Estimation of the contact point by means of direct computation and the adaptive method

Estimation of the contact torque by means of direct computation and the adaptive method
The shape of the estimated contact force is the same because of the relation (16) for both methods, and thus it is not reported for brevity.
5.2. Experiment 2
The main aim of this experiment is the validation of the reaction strategy proposed in this paper, namely the increased compliance of a robot after a contact with a human at an unknown point on the robot.
This purpose is achieved in figure 13 and in figure 14, where the position errors for both joints and the estimated force are shown, respectively. As a matter of fact, it can be noticed that the force-error ratio is equivalent to the assigned compliance.

Joint position errors

Estimation of the contact force
Furthermore, in figure 10 and in figure 15, both methods for estimating the contact point presented in this work are compared, namely direct computation and the adaptive method.

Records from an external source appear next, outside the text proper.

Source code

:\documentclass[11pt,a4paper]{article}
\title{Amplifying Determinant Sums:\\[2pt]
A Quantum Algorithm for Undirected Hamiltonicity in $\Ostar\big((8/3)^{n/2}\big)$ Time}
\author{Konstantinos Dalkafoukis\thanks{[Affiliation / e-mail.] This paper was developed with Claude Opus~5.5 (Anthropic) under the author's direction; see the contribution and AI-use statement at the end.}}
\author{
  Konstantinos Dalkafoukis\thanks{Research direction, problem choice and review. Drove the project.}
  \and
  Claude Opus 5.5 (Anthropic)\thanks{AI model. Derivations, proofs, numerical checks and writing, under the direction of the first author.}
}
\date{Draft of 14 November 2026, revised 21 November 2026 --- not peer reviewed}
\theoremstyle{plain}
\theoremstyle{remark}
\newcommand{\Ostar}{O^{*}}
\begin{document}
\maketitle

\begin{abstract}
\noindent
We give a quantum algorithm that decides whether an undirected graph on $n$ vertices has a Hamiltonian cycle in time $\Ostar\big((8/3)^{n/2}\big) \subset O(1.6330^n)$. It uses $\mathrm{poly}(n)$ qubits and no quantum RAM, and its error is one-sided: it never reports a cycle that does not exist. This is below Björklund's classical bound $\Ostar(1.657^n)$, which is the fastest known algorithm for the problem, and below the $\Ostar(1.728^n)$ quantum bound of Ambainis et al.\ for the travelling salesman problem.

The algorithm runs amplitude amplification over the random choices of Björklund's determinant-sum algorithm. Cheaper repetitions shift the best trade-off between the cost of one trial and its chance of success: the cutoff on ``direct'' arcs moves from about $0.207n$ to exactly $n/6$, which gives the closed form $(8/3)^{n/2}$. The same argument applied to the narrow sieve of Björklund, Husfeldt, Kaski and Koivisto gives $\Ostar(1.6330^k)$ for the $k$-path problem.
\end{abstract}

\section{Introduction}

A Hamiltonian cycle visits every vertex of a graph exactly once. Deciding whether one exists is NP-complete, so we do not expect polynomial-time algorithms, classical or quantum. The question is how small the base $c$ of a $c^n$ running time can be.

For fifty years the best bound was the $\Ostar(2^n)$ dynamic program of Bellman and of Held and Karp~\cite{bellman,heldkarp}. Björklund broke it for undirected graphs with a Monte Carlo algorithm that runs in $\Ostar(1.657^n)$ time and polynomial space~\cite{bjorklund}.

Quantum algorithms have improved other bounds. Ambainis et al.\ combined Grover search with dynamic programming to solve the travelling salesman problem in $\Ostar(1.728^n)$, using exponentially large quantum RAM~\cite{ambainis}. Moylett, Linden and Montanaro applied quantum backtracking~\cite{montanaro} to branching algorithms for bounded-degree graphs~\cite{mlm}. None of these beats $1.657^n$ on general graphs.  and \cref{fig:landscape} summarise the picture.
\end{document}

In these figures, as well as for the first experiment, it can be seen that the adaptive method allows for the convergence of the contact point estimates to their true value.

Estimation of the contact torque by means of direct computation and adaptive method
6. Conclusion
In this paper, safety issues are examined in a scenario in which a robot manipulator and a human perform the same task in the same workspace. During the task execution, the human should be able to physically interact with the robot, and in this case safety conditions must be guaranteed. At the same time, all unintended contact has to be avoided, and suitable post-collision strategies should be adopted to reduce any impact effects.
Therefore, compliant behaviour should be ensured when a collision occurs. Once an undesired physical collision has been detected, the robot switches as quickly as possible from the control law associated with normal task execution to a reaction control law.
In this work, for the purpose of moving the robot manipulator away from a collision, a reaction control law is proposed where the joint torques resulting from the contact are reduced. The effect of this strategy is to obtain a more compliant robot which is predisposed to move in the direction given by the human (or at least by the contact).
Furthermore, within the framework of intentional contact, the interaction force estimation is important to predicting human motion and reacting accordingly. For this purpose, a method has been proposed for the estimation of both the contact force and the contact point for a n-link manipulator in point contact (with zero moment) with the environment.
Suitable experimental tests pointed to the applicability – in practice – of both post-impact strategies and estimation algorithms; furthermore, the experiments demonstrate the different resulting behaviours by using the adaptation of the contact point instead of direct calculation.
Footnotes
7. Acknowledgements
This work was supported by the Italian Ministry of Education, University and Research- Research Project of National Interest “ROCOCO” (PRIN 2009).